◆ Supplied data

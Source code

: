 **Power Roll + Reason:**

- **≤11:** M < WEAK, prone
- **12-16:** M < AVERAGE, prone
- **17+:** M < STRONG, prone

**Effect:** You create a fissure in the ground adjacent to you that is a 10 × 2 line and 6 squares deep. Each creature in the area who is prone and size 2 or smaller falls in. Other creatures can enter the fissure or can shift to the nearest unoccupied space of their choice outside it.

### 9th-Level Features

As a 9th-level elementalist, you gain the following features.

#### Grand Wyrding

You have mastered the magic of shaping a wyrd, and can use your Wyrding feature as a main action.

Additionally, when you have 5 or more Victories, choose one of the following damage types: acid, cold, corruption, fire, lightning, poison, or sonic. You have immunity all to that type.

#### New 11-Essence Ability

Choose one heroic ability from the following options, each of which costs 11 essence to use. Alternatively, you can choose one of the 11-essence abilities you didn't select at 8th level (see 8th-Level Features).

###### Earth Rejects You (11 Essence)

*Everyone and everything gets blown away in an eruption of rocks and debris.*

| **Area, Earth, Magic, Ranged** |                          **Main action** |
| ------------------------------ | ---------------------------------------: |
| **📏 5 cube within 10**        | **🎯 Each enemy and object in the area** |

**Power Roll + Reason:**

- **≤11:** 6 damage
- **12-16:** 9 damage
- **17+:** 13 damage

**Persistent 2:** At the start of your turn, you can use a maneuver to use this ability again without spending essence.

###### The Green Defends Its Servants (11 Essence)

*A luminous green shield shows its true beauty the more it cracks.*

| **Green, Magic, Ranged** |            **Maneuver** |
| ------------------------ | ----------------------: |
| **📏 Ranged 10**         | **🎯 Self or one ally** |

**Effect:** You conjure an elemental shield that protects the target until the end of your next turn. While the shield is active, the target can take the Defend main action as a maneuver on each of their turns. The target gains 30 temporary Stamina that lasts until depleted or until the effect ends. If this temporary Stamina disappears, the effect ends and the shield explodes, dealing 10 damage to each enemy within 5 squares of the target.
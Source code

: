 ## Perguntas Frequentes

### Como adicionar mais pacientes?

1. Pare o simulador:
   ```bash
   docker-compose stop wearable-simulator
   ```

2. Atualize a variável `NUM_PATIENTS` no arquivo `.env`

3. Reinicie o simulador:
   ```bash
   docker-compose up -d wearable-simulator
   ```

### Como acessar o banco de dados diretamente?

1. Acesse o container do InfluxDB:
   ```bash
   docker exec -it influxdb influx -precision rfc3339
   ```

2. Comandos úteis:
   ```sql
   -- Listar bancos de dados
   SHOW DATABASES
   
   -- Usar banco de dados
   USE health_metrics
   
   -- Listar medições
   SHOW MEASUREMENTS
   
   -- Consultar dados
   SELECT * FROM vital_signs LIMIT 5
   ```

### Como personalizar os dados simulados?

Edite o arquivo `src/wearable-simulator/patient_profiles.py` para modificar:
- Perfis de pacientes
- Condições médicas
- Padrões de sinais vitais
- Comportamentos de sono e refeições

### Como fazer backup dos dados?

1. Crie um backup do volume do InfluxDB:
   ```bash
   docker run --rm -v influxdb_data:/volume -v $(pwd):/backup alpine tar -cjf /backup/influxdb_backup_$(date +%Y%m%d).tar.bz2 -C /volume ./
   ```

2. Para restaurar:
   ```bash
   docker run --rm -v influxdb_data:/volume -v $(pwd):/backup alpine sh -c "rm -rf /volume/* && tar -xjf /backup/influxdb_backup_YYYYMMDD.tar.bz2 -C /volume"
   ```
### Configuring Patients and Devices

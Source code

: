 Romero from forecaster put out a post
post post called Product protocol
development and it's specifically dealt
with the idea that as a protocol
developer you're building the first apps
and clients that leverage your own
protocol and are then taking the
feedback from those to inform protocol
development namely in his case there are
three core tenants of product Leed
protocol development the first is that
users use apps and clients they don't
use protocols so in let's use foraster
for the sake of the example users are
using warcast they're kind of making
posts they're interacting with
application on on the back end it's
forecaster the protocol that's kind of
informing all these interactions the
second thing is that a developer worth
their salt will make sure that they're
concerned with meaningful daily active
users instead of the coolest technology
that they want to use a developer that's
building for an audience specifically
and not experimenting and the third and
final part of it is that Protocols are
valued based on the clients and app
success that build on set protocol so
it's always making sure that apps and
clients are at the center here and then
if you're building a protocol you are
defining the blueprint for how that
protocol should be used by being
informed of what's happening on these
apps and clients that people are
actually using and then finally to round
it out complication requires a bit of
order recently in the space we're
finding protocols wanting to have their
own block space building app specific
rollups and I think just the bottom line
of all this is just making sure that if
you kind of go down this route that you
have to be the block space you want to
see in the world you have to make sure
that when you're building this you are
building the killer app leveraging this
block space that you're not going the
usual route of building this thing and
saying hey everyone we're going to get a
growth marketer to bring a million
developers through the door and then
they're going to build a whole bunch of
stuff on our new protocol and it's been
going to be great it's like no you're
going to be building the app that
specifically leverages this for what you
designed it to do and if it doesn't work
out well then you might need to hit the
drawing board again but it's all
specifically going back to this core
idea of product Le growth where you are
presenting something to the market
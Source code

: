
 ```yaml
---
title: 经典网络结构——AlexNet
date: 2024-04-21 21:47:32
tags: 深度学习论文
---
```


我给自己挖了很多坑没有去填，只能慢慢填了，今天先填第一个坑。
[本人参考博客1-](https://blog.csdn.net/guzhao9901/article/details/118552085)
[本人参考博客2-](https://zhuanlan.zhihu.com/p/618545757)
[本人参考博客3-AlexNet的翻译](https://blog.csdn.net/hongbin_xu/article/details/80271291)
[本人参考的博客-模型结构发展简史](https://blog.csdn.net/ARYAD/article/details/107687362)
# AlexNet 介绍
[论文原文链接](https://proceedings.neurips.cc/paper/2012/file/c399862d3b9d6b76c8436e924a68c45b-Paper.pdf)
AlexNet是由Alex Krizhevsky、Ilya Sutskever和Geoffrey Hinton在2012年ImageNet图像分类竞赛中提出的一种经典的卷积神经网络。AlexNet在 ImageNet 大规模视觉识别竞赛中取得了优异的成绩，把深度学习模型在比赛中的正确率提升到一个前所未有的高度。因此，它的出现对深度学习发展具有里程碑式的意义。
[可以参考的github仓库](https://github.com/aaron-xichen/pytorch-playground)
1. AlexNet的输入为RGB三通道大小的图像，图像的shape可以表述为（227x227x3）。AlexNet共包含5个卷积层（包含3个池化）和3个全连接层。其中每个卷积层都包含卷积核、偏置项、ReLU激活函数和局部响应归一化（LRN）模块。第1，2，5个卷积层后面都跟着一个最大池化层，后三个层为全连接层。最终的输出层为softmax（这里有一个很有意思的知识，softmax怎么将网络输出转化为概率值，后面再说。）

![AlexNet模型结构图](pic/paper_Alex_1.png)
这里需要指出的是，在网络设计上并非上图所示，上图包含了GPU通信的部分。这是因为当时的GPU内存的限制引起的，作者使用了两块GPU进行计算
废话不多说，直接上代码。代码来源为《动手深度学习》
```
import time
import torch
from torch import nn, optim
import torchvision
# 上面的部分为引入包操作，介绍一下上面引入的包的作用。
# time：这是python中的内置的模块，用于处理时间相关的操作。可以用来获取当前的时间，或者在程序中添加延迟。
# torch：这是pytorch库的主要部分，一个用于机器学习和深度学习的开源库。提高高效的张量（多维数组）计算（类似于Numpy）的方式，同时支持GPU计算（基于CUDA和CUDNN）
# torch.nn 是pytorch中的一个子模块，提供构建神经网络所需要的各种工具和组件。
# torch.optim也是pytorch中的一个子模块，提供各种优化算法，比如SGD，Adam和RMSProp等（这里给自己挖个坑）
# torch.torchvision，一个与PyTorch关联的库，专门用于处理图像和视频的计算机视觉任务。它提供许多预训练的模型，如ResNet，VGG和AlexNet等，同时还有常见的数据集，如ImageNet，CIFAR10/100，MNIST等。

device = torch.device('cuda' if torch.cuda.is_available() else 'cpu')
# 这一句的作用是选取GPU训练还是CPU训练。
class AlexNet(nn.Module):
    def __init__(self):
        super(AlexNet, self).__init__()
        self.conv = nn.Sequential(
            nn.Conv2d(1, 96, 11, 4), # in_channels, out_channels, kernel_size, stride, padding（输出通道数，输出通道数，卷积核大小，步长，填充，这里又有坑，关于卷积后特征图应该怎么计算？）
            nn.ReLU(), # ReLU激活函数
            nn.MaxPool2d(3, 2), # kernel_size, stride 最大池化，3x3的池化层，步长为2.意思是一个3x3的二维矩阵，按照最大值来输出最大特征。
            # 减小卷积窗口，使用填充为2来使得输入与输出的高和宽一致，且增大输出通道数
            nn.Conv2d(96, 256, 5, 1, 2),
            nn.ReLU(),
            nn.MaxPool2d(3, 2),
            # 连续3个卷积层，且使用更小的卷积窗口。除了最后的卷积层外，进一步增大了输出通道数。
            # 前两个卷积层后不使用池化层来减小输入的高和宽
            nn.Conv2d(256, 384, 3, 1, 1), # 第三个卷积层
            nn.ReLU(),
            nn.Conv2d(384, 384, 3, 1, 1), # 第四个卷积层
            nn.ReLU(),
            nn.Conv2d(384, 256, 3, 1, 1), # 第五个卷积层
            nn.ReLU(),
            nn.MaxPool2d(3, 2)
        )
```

◆ Task directions
Copy every line of the data above, beginning with the first and ending with the line that contains "- **17+:** M < STRONG, prone", and give nothing more.

◆ Task response
Source code

: **Power Roll + Reason:**

- **≤11:** M < WEAK, prone
- **12-16:** M < AVERAGE, prone
- **17+:** M < STRONG, prone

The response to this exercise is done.